Leaf’s fundraise shows need for a common language in ag data
Only a decade ago, farmers in the US were collecting data on just 33% of available farmland. By 2023, that figure had shot up to over 70%. Over 40% of farmers now say that data has a major influence on their farm management decisions, up from just 10% in 2017.
This increase in data collection and use has boosted yields for the industry. But it has also presented a new issue of data management and reconciliation.
A lack of interoperability – which enables different systems to work together efficiently – is a big challenge and hindering the ability of the sector to benefit from the wealth of data generated in modern agriculture.
It can cause various issues such as data inconsistency and data fragmentation (where data from various sources such as farm machinery and weather sensors is stored in different formats or silos, making it difficult to access and use). It can also prevent data sharing and collaboration between different companies in the value chain resulting in lost opportunities for innovation and profit.
The interoperability problem
Overcoming these interoperability issues is therefore seen as vital to unlock the full potential of digital agriculture and facilitate more efficient, sustainable, and productive farming practices.
APIs (application programming interfaces) are attempting to solve the problem. But these have often lacked speed and quality.
An API is a set of rules and protocols that enables communication between different software applications. Leaf, which has just closed a $11.3 million series A round, and raised a total of $18 million in venture capital, claims to have created a single unified API where companies can easily access all their data.
In the past, says the company’s co-founder and CEO G. Bailey Stockdale, ag players attempted to build massive data infrastructure to manage and reconcile all of the weather, irrigation, imagery, tractor, and other data they were collecting.
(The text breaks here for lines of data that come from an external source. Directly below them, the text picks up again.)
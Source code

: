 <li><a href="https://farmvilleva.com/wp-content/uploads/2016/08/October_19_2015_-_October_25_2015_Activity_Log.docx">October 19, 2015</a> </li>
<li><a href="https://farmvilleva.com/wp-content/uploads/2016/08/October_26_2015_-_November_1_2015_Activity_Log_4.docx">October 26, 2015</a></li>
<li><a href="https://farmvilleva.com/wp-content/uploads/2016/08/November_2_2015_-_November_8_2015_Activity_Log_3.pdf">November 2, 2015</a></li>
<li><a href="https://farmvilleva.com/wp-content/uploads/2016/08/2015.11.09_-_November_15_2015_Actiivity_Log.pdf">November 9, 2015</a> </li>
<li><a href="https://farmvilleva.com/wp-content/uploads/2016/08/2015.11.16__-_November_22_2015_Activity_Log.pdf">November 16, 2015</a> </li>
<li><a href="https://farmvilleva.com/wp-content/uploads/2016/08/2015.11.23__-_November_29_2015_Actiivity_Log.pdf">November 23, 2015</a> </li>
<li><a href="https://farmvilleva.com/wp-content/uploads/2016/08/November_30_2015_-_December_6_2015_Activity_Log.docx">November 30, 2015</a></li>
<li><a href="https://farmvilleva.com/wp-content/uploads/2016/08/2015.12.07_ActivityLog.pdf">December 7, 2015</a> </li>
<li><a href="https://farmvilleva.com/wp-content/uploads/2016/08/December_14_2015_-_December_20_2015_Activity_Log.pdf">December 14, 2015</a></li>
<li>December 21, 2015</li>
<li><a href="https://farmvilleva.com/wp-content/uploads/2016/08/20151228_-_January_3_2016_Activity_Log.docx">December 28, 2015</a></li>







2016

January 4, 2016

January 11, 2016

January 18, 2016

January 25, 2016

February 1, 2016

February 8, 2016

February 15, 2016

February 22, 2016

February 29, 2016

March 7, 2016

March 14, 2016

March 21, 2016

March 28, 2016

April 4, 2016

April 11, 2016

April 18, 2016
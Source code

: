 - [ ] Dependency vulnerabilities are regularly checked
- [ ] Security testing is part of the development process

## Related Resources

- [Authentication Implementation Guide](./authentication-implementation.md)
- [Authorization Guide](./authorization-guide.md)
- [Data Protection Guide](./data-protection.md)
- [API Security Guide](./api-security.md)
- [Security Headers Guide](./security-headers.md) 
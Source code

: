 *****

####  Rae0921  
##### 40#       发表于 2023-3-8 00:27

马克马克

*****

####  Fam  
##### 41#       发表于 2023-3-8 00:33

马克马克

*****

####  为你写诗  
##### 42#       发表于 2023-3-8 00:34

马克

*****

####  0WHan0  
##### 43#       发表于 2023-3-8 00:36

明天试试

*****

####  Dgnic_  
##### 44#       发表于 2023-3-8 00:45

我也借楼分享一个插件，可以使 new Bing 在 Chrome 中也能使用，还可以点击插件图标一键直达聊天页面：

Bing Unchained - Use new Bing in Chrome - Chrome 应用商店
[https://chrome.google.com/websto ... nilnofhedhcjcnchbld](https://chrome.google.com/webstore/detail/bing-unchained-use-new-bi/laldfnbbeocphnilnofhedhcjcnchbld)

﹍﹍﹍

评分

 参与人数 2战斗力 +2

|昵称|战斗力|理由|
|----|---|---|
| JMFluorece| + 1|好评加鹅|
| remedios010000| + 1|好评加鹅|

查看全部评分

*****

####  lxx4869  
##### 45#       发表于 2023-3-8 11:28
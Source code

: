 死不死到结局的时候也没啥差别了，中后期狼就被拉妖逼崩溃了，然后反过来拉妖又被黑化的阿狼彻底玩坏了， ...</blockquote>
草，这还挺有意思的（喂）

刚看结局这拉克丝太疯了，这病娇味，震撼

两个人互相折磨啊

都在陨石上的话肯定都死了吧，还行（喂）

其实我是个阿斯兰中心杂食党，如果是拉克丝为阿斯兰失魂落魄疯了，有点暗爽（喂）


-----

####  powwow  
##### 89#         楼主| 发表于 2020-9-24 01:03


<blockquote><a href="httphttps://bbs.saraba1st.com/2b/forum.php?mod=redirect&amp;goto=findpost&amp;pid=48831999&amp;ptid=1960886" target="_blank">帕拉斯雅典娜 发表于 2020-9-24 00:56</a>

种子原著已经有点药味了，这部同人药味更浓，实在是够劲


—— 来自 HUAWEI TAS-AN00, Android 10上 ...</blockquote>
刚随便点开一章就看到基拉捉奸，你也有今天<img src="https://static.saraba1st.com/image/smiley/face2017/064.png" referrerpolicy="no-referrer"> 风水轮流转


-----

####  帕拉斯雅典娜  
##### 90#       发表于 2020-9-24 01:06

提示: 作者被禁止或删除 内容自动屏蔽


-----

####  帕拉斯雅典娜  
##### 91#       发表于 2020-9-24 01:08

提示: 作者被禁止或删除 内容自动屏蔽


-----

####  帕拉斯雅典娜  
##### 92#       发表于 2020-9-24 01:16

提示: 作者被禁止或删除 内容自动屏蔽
Not only did this process require a substantial investment, it also took hundreds of hours of engineering resources and development time to build, operate, and maintain. With a single API, now they can focus on building new value with the data instead of building and maintaining messy integrations and data translation infrastructure.
Manual data entry for companies is expensive time consuming
Leaf was founded in 2018 “in response to feeling the pain of connecting agriculture data while attempting to build agronomy tools for his family’s farm,” said Stockdale.
Leaf’s customers include banks and insurers, input providers, biotechs, retailers and food companies. They collectively manage over one billion acres and require field operations and boundary data, irrigation details, weather, imagery and grain cart information.
“The companies are now reaching a scale where their manual data entry or in house data processing pipelines are not working anymore or becoming cost prohibitive,” said Stockdale.
“Leaf makes it easy and accessible for these companies to retrieve data from any farm in a single, consistent format so they can focus all of their effort building new value for their customers.”
A benefit that insurance companies are now offering to customers, for example, is insuring only the planted area of a field instead of the full property tax boundary. “They can determine the planted area by pulling in the planting data from the machines used to plant the field,” explained Stockdale.
“But the issue is that each machine stores the data in a different way and format. Leaf helps these companies access and translate the data, and then determine the planted area of each field for every season automatically.”
Leaf can help agronomy companies, meanwhile, retrieve active season and previous season data so they can analyse previous applications and yield results and then make the best recommendations for the current season with the current season data.
But who owns the data?
With data ownership a significant concern for farmers, Leaf never takes ownership of the data, and it is never made available to other users or accounts on Leaf without explicit permission.
“We believe that if farmers don't own and control their data, then it is unlikely that the promise of digital technology will be realised,” Stockdale stated.
How can digital ag deliver real impact?
The future of precision agriculture and data-driven farming practices hinges on two areas, he told us: data quality and workflows.
“We're building additional data cleaning and data quality tools so that customers can further prepare data from downstream workflows, such as AI, agronomy and carbon models on Leaf.
“Leaf will ship a complete environment where customers can run their own workflows on Leaf,” he added. “This allows companies to not only retrieve consistent, standardised data, but also run additional transformations, cleaning, analysis, and processing so that the output is customer-ready. Output can include data in a custom database schema, PDF reports, the results of a carbon model, field risk score, and more.”
New products in the offing
The fundraise, which was led by early-stage VC firm Spero Ventures, will allow Leaf to expand its product offerings and partnerships. “We're investing in shipping new products,” Stockdale said.
“Our upcoming products will offer new ways for companies to use Leaf including running end to end workflows on Leaf without needing to do any additional data processing on their side. We're also releasing a number of new data cleaning and quality tools that will further help companies using Leaf to package their data for analytics, AI models, and more.”
“We see Leaf as a driving force in agricultural technology, enabling agricultural service providers to deliver value to farmers on a broader scale," said Andrew Parker, general partner at Spero Ventures.